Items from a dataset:
......

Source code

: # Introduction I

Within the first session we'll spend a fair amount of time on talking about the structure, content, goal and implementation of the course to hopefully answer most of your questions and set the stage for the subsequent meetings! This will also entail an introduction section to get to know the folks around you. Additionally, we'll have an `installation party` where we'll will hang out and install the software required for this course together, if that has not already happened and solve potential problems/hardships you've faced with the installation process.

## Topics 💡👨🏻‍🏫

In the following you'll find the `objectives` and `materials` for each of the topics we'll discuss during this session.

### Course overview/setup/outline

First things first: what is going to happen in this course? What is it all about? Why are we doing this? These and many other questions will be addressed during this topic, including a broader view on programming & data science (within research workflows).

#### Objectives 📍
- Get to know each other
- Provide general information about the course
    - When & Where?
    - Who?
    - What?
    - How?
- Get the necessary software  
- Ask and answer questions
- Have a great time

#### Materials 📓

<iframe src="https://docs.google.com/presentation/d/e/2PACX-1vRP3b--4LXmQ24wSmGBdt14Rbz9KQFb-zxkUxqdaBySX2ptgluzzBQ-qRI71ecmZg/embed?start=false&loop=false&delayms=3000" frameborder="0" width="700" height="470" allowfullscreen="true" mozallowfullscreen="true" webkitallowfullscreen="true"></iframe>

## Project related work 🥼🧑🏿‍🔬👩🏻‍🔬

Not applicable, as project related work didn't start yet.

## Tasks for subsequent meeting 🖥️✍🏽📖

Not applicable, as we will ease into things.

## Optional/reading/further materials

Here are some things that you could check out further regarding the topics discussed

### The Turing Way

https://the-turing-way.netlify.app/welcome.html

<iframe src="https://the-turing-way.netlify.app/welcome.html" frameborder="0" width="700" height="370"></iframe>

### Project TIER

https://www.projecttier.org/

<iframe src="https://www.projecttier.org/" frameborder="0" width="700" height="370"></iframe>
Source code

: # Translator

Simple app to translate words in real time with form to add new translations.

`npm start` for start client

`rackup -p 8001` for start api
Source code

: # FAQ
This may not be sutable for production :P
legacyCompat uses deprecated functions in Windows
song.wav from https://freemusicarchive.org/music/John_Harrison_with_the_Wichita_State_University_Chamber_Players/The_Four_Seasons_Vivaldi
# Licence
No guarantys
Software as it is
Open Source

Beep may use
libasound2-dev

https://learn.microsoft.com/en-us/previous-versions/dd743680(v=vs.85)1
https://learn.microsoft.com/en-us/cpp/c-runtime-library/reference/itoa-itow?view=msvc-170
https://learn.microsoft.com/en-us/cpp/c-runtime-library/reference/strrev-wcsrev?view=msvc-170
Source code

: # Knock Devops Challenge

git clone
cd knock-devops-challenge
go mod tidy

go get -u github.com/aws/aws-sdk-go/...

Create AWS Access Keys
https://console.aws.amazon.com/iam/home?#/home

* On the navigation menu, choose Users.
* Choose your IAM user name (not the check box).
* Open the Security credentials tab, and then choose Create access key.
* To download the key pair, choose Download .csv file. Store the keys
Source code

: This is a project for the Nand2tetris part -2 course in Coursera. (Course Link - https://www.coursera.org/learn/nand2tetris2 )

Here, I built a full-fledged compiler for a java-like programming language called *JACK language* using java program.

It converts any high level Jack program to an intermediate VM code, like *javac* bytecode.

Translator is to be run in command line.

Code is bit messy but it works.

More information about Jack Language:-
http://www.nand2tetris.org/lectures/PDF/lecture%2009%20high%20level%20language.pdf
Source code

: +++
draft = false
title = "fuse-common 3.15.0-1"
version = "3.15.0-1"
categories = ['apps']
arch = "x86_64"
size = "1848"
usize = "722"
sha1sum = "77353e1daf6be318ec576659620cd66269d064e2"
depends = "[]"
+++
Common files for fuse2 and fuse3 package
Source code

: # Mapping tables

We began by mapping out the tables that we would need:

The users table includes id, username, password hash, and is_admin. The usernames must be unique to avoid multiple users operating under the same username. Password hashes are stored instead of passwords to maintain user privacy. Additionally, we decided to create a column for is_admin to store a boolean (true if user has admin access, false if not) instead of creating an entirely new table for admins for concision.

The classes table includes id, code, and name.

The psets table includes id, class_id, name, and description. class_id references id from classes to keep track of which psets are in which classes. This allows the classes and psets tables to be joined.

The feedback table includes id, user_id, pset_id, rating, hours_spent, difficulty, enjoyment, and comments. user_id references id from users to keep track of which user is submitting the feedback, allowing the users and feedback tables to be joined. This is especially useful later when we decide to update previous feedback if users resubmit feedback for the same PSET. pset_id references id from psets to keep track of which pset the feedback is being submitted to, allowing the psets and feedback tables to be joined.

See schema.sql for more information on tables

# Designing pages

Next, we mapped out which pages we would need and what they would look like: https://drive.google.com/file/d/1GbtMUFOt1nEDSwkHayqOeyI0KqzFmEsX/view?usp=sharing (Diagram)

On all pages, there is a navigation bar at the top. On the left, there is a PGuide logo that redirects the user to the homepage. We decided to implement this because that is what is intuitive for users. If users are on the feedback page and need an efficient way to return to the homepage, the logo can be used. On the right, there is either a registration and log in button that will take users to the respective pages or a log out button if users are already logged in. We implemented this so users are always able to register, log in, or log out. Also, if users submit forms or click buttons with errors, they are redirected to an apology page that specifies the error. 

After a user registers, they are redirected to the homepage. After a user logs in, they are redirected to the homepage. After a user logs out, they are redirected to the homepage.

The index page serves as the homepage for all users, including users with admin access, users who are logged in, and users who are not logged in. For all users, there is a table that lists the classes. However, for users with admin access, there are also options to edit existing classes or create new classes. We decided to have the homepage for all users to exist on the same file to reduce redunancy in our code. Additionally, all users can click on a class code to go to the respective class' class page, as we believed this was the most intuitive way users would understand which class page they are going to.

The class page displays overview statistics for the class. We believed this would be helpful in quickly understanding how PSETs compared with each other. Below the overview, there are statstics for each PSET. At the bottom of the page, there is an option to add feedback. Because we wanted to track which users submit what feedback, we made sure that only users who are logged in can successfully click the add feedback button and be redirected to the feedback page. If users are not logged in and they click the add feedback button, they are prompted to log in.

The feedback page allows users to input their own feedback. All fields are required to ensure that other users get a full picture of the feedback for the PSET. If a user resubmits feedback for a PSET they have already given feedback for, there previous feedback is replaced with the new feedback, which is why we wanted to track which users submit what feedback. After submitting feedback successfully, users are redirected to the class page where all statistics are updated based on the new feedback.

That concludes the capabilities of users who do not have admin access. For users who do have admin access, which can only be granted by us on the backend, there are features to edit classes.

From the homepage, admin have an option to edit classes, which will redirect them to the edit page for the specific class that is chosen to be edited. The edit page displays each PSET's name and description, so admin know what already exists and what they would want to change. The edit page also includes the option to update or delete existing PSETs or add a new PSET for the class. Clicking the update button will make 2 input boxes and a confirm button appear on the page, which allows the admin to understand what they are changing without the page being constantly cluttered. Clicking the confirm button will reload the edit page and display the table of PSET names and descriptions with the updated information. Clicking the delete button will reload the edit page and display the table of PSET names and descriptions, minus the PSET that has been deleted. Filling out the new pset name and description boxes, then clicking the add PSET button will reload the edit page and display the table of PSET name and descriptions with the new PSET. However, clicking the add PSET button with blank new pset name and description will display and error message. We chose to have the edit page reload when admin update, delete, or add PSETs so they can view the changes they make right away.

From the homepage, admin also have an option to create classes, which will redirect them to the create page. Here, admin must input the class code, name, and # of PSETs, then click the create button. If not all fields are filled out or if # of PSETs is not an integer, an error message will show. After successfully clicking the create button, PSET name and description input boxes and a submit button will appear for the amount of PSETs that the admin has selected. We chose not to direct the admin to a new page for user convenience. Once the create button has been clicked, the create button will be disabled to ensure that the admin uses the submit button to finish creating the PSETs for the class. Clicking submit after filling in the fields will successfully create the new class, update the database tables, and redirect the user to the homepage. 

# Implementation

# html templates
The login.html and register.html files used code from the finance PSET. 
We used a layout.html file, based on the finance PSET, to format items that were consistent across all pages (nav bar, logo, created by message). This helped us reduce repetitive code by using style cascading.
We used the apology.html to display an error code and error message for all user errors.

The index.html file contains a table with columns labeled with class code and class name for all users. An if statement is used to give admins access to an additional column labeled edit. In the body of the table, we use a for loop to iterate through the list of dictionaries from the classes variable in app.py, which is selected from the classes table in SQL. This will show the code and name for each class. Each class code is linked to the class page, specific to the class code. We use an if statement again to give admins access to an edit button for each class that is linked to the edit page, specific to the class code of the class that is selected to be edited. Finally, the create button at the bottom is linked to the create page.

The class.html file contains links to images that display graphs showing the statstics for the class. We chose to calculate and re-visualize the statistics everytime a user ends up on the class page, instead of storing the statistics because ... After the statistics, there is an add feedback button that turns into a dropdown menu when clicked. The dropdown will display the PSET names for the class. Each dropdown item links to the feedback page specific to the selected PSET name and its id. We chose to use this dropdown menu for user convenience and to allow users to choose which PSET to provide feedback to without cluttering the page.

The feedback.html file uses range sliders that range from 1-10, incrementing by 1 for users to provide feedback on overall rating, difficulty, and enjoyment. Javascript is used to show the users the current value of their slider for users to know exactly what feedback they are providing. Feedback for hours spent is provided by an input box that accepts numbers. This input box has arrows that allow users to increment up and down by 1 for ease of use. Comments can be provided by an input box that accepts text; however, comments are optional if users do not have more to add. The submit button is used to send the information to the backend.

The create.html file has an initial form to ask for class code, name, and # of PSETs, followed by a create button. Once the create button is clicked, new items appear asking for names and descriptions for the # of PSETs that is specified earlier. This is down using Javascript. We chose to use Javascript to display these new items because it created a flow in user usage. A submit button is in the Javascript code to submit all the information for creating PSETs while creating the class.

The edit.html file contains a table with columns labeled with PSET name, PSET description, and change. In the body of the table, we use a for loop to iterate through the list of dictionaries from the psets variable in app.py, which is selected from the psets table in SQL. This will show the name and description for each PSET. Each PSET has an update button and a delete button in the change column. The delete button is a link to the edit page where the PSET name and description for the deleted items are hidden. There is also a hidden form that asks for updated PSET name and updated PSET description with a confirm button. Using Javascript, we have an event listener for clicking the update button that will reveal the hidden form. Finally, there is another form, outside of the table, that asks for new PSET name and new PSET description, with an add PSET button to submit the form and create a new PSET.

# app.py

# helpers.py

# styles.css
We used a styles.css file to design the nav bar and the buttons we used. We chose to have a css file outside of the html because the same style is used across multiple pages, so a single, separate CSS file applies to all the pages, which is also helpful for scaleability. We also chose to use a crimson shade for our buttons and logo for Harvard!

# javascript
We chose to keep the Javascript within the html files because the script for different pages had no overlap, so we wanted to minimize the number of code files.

......

> BRIEF
Reproduce the lines above, beginning at the line with "for start client" and stopping after the line with "- https://www.coursera.org/learn/nand2tetris2 )", exactly as they are.

> SOLUTION TO THE EXERCISE
`npm start` for start client

`rackup -p 8001` for start api
Source code

: # FAQ
This may not be sutable for production :P
legacyCompat uses deprecated functions in Windows
song.wav from https://freemusicarchive.org/music/John_Harrison_with_the_Wichita_State_University_Chamber_Players/The_Four_Seasons_Vivaldi
# Licence
No guarantys
Software as it is
Open Source

Beep may use
libasound2-dev

https://learn.microsoft.com/en-us/previous-versions/dd743680(v=vs.85)1
https://learn.microsoft.com/en-us/cpp/c-runtime-library/reference/itoa-itow?view=msvc-170
https://learn.microsoft.com/en-us/cpp/c-runtime-library/reference/strrev-wcsrev?view=msvc-170
Source code

: # Knock Devops Challenge

git clone
cd knock-devops-challenge
go mod tidy

go get -u github.com/aws/aws-sdk-go/...

Create AWS Access Keys
https://console.aws.amazon.com/iam/home?#/home

* On the navigation menu, choose Users.
* Choose your IAM user name (not the check box).
* Open the Security credentials tab, and then choose Create access key.
* To download the key pair, choose Download .csv file. Store the keys
Source code

: This is a project for the Nand2tetris part -2 course in Coursera. (Course Link - https://www.coursera.org/learn/nand2tetris2 )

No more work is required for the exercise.